Sukhee had gone on ahead with the pack animals and was already out of sight when Solongo’s camel threw her. Apparently he was unaware that anything had happened. Brother Duit said we should try to catch up with him as soon as possible, since he had all of our food, water, and camping gear. We might have to camp for the day and allow Solongo to rest. Solongo would ride his camel and he would ride the Solongo’s white camel, which still seemed spooked. He made the white camel kneel and swung himself on. The camel got to its feet normally, but as soon as it was standing it went completely berserk again. Camels are normally such placid creatures that it is always a shock to see how out of control they can get when they finally freak out. The camel began bucking like a bull in a rodeo, all four feet off the ground as it twisted and contorted itself in mid-air. Brother Duit didn’t have a chance. The camel bucked him off and he went flying through the air like a rag doll, finally coming to rest on a heap of sharp shale shards.   When he stood up his face and the front of his deel was covered with blood. It was an eerie reenactment of what had happened to his Brother Tsogoo on My Last Camel Trip. After throwing Brother Duit off the white camel had trotted off at full speed and soon disappeared between the black ridges. WIthout even pausing to wipe the blood off his face Brother Duit leaped on his own camel and went off in pursuit of the white camel. 

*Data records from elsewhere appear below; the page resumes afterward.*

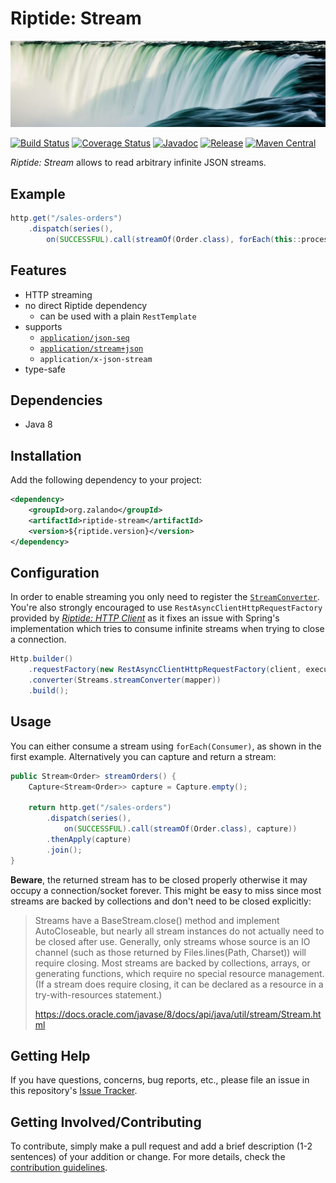 # Riptide: Stream

[![Waterfall](../docs/waterfall.jpg)](https://pixabay.com/en/waterfalls-river-stream-water-691917/)

[![Build Status](https://img.shields.io/travis/zalando/riptide.svg)](https://travis-ci.org/zalando/riptide)
[![Coverage Status](https://img.shields.io/coveralls/zalando/riptide.svg)](https://coveralls.io/r/zalando/riptide)
[![Javadoc](https://www.javadoc.io/badge/org.zalando/riptide-stream.svg)](http://www.javadoc.io/doc/org.zalando/riptide-stream)
[![Release](https://img.shields.io/github/release/zalando/riptide.svg)](https://github.com/zalando/riptide/releases)
[![Maven Central](https://img.shields.io/maven-central/v/org.zalando/riptide-capture.svg)](https://maven-badges.herokuapp.com/maven-central/org.zalando/riptide-stream)

*Riptide: Stream* allows to read arbitrary infinite JSON streams.

## Example

```java
http.get("/sales-orders")
    .dispatch(series(),
        on(SUCCESSFUL).call(streamOf(Order.class), forEach(this::process)));
```

## Features

- HTTP streaming
- no direct Riptide dependency
  - can be used with a plain `RestTemplate`
- supports
  - [`application/json-seq`](https://tools.ietf.org/html/rfc7464)
  - [`application/stream+json`](https://tools.ietf.org/id/draft-snell-activity-streams-type-01.html)
  - `application/x-json-stream`
- type-safe

## Dependencies

- Java 8

## Installation

Add the following dependency to your project:

```xml
<dependency>
    <groupId>org.zalando</groupId>
    <artifactId>riptide-stream</artifactId>
    <version>${riptide.version}</version>
</dependency>
```

## Configuration

In order to enable streaming you only need to register the
[`StreamConverter`](src/main/java/org/zalando/riptide/stream/StreamConverter.java). You're also strongly encouraged to
use `RestAsyncClientHttpRequestFactory` provided by [*Riptide: HTTP Client*](../riptide-httpclient) as it fixes an
issue with Spring's implementation which tries to consume infinite streams when trying to close a connection.

```java
Http.builder()
    .requestFactory(new RestAsyncClientHttpRequestFactory(client, executor))
    .converter(Streams.streamConverter(mapper))
    .build();
```

## Usage

You can either consume a stream using `forEach(Consumer)`, as shown in the first example.
Alternatively you can capture and return a stream:

```java
public Stream<Order> streamOrders() {
    Capture<Stream<Order>> capture = Capture.empty();
    
    return http.get("/sales-orders")
        .dispatch(series(),
            on(SUCCESSFUL).call(streamOf(Order.class), capture))
        .thenApply(capture)
        .join();
}
```

**Beware**, the returned stream has to be closed properly otherwise it may occupy a connection/socket forever. This 
might be easy to miss since most streams are backed by collections and don't need to be closed explicitly:

> Streams have a BaseStream.close() method and implement AutoCloseable, but nearly all stream instances do not actually
need to be closed after use. Generally, only streams whose source is an IO channel (such as those returned by
Files.lines(Path, Charset)) will require closing. Most streams are backed by collections, arrays, or generating
functions, which require no special resource management. (If a stream does require closing, it can be declared as a
resource in a try-with-resources statement.)
>
> https://docs.oracle.com/javase/8/docs/api/java/util/stream/Stream.html

## Getting Help

If you have questions, concerns, bug reports, etc., please file an issue in this repository's [Issue Tracker](../../../../issues).

## Getting Involved/Contributing

To contribute, simply make a pull request and add a brief description (1-2 sentences) of your addition or change. For
more details, check the [contribution guidelines](../CONTRIBUTING.md).
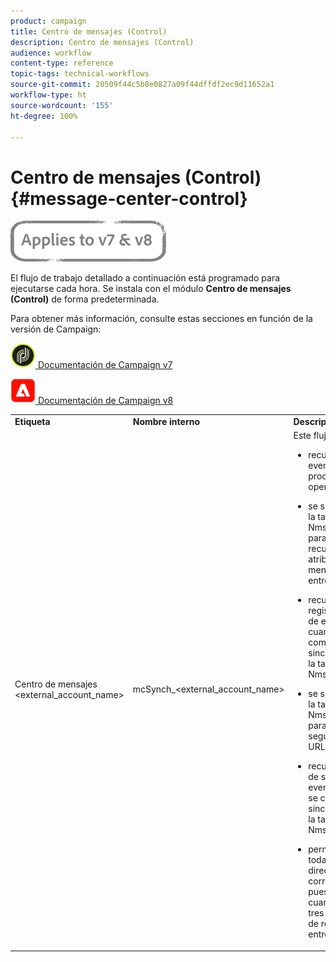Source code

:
 ```yaml
---
product: campaign
title: Centro de mensajes (Control)
description: Centro de mensajes (Control)
audience: workflow
content-type: reference
topic-tags: technical-workflows
source-git-commit: 20509f44c5b8e0827a09f44dffdf2ec9d11652a1
workflow-type: ht
source-wordcount: '155'
ht-degree: 100%

---
```



# Centro de mensajes (Control){#message-center-control}

![](../../assets/common.svg)

El flujo de trabajo detallado a continuación está programado para ejecutarse cada hora. Se instala con el módulo **Centro de mensajes (Control)** de forma predeterminada.


Para obtener más información, consulte estas secciones en función de la versión de Campaign:

![](assets/do-not-localize/v7.jpeg)[  Documentación de Campaign v7](../../message-center/using/about-transactional-messaging.md)

![](assets/do-not-localize/v8.png)[  Documentación de Campaign v8](https://experienceleague.adobe.com/docs/campaign/campaign-v8/send/transactional.html?lang=es)


<table> 
 <tbody> 
  <tr> 
   <td> <strong>Etiqueta</strong><br /> </td> 
   <td> <strong>Nombre interno</strong><br /> </td> 
   <td> <strong>Descripción</strong><br /> </td> 
  </tr> 
  <tr> 
   <td> Centro de mensajes &lt;external_account_name&gt;<br /> </td> 
   <td> mcSynch_&lt;external_account_name&gt;<br /> </td> 
   <td> Este flujo de trabajo:<br /> 
    <ul> 
     <li> <p>recupera la lista de eventos procesados por las operaciones.</p> </li> 
     <li> <p>se sincroniza con la tabla NmsBroadLogMsg para poder recuperar los atributos del mensaje de la entrega.</p> </li> 
     <li> <p>recupera los registros de envío de eventos en cuanto se completa la sincronización con la tabla NmsBroadLogMsg.</p> </li> 
     <li> <p>se sincroniza con la tabla NmsTrackingUrl para recuperar el seguimiento de las URL de la entrega.</p> </li> 
     <li> <p>recupera las URL de seguimiento de eventos en cuanto se completa la sincronización con la tabla NmsTrackingUrl.</p> </li> 
     <li> <p>permite recuperar todas las direcciones de correo electrónico puestas en cuarentena cada tres horas después de realizar una entrega.</p> </li> 
    </ul> </td> 
  </tr> 
 </tbody> 
</table>

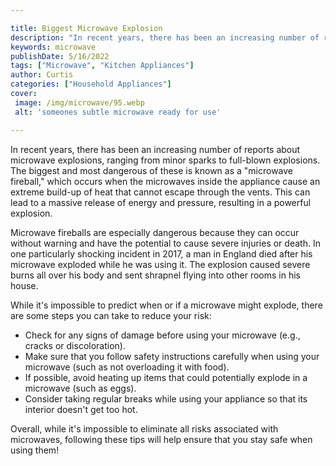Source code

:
 ```yaml
---

title: Biggest Microwave Explosion
description: "In recent years, there has been an increasing number of reports about microwave explosions, ranging from minor sparks to full-blow...scroll on and keep learning"
keywords: microwave
publishDate: 5/16/2022
tags: ["Microwave", "Kitchen Appliances"]
author: Curtis
categories: ["Household Appliances"]
cover: 
 image: /img/microwave/95.webp
 alt: 'someones subtle microwave ready for use'

---
```


In recent years, there has been an increasing number of reports about microwave explosions, ranging from minor sparks to full-blown explosions. The biggest and most dangerous of these is known as a "microwave fireball," which occurs when the microwaves inside the appliance cause an extreme build-up of heat that cannot escape through the vents. This can lead to a massive release of energy and pressure, resulting in a powerful explosion.

Microwave fireballs are especially dangerous because they can occur without warning and have the potential to cause severe injuries or death. In one particularly shocking incident in 2017, a man in England died after his microwave exploded while he was using it. The explosion caused severe burns all over his body and sent shrapnel flying into other rooms in his house. 

While it's impossible to predict when or if a microwave might explode, there are some steps you can take to reduce your risk: 
- Check for any signs of damage before using your microwave (e.g., cracks or discoloration). 
- Make sure that you follow safety instructions carefully when using your microwave (such as not overloading it with food). 
- If possible, avoid heating up items that could potentially explode in a microwave (such as eggs). 
- Consider taking regular breaks while using your appliance so that its interior doesn't get too hot. 

Overall, while it's impossible to eliminate all risks associated with microwaves, following these tips will help ensure that you stay safe when using them!
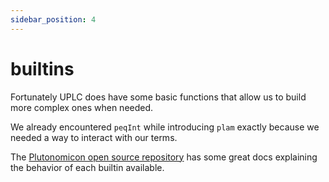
 ```yaml
---
sidebar_position: 4
---
```


# builtins

Fortunately UPLC does have some basic functions that allow us to build more complex ones when needed.

We already encountered `peqInt` while introducing `plam` exactly because we needed a way to interact with our terms.

The [Plutonomicon open source repository](https://github.com/Plutonomicon/plutonomicon/blob/main/builtin-functions.md) has some great docs explaining the behavior of each builtin available.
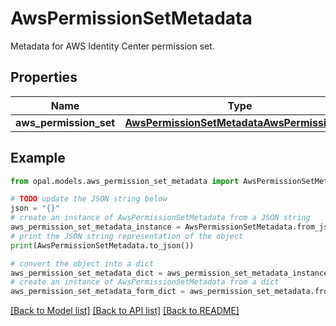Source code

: # AwsPermissionSetMetadata

Metadata for AWS Identity Center permission set.

## Properties

Name | Type | Description | Notes
------------ | ------------- | ------------- | -------------
**aws_permission_set** | [**AwsPermissionSetMetadataAwsPermissionSet**](AwsPermissionSetMetadataAwsPermissionSet.md) |  | 

## Example

```python
from opal.models.aws_permission_set_metadata import AwsPermissionSetMetadata

# TODO update the JSON string below
json = "{}"
# create an instance of AwsPermissionSetMetadata from a JSON string
aws_permission_set_metadata_instance = AwsPermissionSetMetadata.from_json(json)
# print the JSON string representation of the object
print(AwsPermissionSetMetadata.to_json())

# convert the object into a dict
aws_permission_set_metadata_dict = aws_permission_set_metadata_instance.to_dict()
# create an instance of AwsPermissionSetMetadata from a dict
aws_permission_set_metadata_form_dict = aws_permission_set_metadata.from_dict(aws_permission_set_metadata_dict)
```
[[Back to Model list]](../README.md#documentation-for-models) [[Back to API list]](../README.md#documentation-for-api-endpoints) [[Back to README]](../README.md)


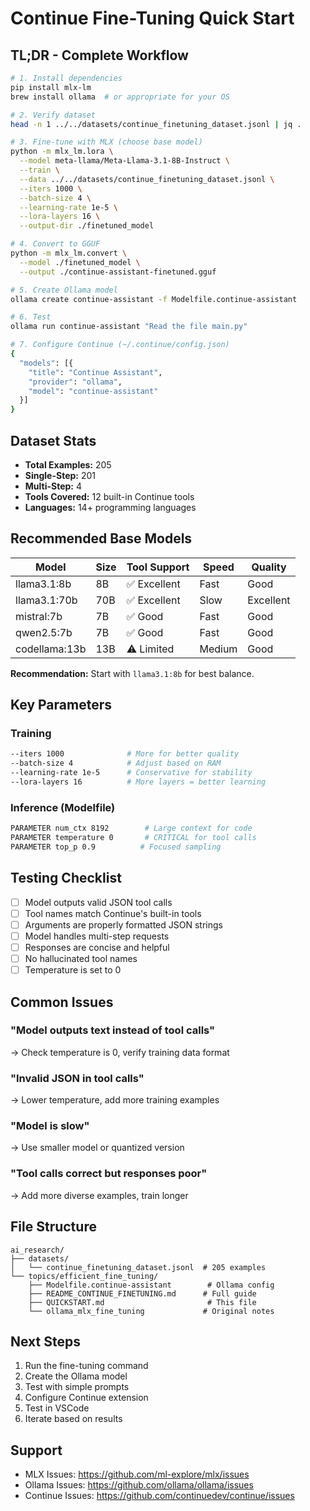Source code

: # Continue Fine-Tuning Quick Start

## TL;DR - Complete Workflow

```bash
# 1. Install dependencies
pip install mlx-lm
brew install ollama  # or appropriate for your OS

# 2. Verify dataset
head -n 1 ../../datasets/continue_finetuning_dataset.jsonl | jq .

# 3. Fine-tune with MLX (choose base model)
python -m mlx_lm.lora \
  --model meta-llama/Meta-Llama-3.1-8B-Instruct \
  --train \
  --data ../../datasets/continue_finetuning_dataset.jsonl \
  --iters 1000 \
  --batch-size 4 \
  --learning-rate 1e-5 \
  --lora-layers 16 \
  --output-dir ./finetuned_model

# 4. Convert to GGUF
python -m mlx_lm.convert \
  --model ./finetuned_model \
  --output ./continue-assistant-finetuned.gguf

# 5. Create Ollama model
ollama create continue-assistant -f Modelfile.continue-assistant

# 6. Test
ollama run continue-assistant "Read the file main.py"

# 7. Configure Continue (~/.continue/config.json)
{
  "models": [{
    "title": "Continue Assistant",
    "provider": "ollama",
    "model": "continue-assistant"
  }]
}
```

## Dataset Stats

- **Total Examples:** 205
- **Single-Step:** 201
- **Multi-Step:** 4
- **Tools Covered:** 12 built-in Continue tools
- **Languages:** 14+ programming languages

## Recommended Base Models

| Model | Size | Tool Support | Speed | Quality |
|-------|------|--------------|-------|---------|
| llama3.1:8b | 8B | ✅ Excellent | Fast | Good |
| llama3.1:70b | 70B | ✅ Excellent | Slow | Excellent |
| mistral:7b | 7B | ✅ Good | Fast | Good |
| qwen2.5:7b | 7B | ✅ Good | Fast | Good |
| codellama:13b | 13B | ⚠️ Limited | Medium | Good |

**Recommendation:** Start with `llama3.1:8b` for best balance.

## Key Parameters

### Training
```bash
--iters 1000              # More for better quality
--batch-size 4            # Adjust based on RAM
--learning-rate 1e-5      # Conservative for stability
--lora-layers 16          # More layers = better learning
```

### Inference (Modelfile)
```dockerfile
PARAMETER num_ctx 8192        # Large context for code
PARAMETER temperature 0       # CRITICAL for tool calls
PARAMETER top_p 0.9          # Focused sampling
```

## Testing Checklist

- [ ] Model outputs valid JSON tool calls
- [ ] Tool names match Continue's built-in tools
- [ ] Arguments are properly formatted JSON strings
- [ ] Model handles multi-step requests
- [ ] Responses are concise and helpful
- [ ] No hallucinated tool names
- [ ] Temperature is set to 0

## Common Issues

### "Model outputs text instead of tool calls"
→ Check temperature is 0, verify training data format

### "Invalid JSON in tool calls"
→ Lower temperature, add more training examples

### "Model is slow"
→ Use smaller model or quantized version

### "Tool calls correct but responses poor"
→ Add more diverse examples, train longer

## File Structure

```
ai_research/
├── datasets/
│   └── continue_finetuning_dataset.jsonl  # 205 examples
└── topics/efficient_fine_tuning/
    ├── Modelfile.continue-assistant        # Ollama config
    ├── README_CONTINUE_FINETUNING.md      # Full guide
    ├── QUICKSTART.md                       # This file
    └── ollama_mlx_fine_tuning             # Original notes
```

## Next Steps

1. Run the fine-tuning command
2. Create the Ollama model
3. Test with simple prompts
4. Configure Continue extension
5. Test in VSCode
6. Iterate based on results

## Support

- MLX Issues: https://github.com/ml-explore/mlx/issues
- Ollama Issues: https://github.com/ollama/ollama/issues
- Continue Issues: https://github.com/continuedev/continue/issues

That left Sister Duit, Solongo, and myself. We were standing in an completely exposed area in sixty mile an hour winds. And there was not a stick of firewood anywhere in the immediate area. About a half mile away I notice some high cliffs with some saksaul bushes at their base. There I thought we might be able to get out of the wind, get a fire going, and get some hot tea into Solongo. Tea is my solution for just about every problem. Solongo wasn’t talking, but when we asked if she could walk to the cliffs she nodded yes. Sister Dulya and I walked our camels. To have any kind of accident and have another camel run off would be a real disaster at this point. 

Among the boulders at the base the cliff we were out of the worse of the wind. Soon I had brewed up a pot of Puerh tea and we lunched on sausage and fried bread. Solongo still could not move her arm at all, but at least she was soon able to talk. She said she had no idea what had gotten into her camel. Like the rest of the camels it had seemed a bit nervous that morning. Then for no apparent reason it just freaked out completely. She said she had landed first on her shoulder and then her head had bounced off a large chunk of slate. Her head still throbbed. We threw out a camel blanket for her and let her lie down to rest. Soon she appeared to be asleep.

Sister Dulya, never one to waste a moment, get out a needle and heavy black thread and began repairing the various rips and tears that had already appeared in some of our duffle bags. I went off and sat by myself. I could not help but wonder if this problem with the white camel was not somehow my fault. Originally the white camel had been meant for me. When Tsogoo had first told us that he had rounded up seven camels for our trip, I had half-jokingly asked if he had gotten a white camel for me. He replied that no, all seven of them were standard brown camels. Too bad, I said, I usually ride white camels. 
My white camel, right of center, from an earlier camel trip
On one of My First Trip Camel Trips I had been doing research on the notorious bandit and warlord Dambijantsan, who was also known as “The Two White Camel Lama” because of his habit of always riding a white camel and leading one white pack camel. The local camel men, who I had questioned extensively about Dambijantsan, had given me a white camel to ride, explaining that since I was so interesting in Dambijantsan I should ride a white camel also. This become a kind of tradition for me, and on several subsequent camel trips I had also ridden white camels. Camel men had even called me “One White Camel Don.” It was no big deal, however, and when Tsogoo saId he had seven brown camels for us I certainly did not tell him to get me a white camel. When he showed up with the camels at our starting point of Zakhyn Us, however, he had six brown camels and one white camel. He explained that he had gone out and rounded up the white camel just for me. It had not yet been ridden that year and was a bit wild, so I should let his daughter Solongo, who he knew was very experienced with camels, ride it the first day or two. 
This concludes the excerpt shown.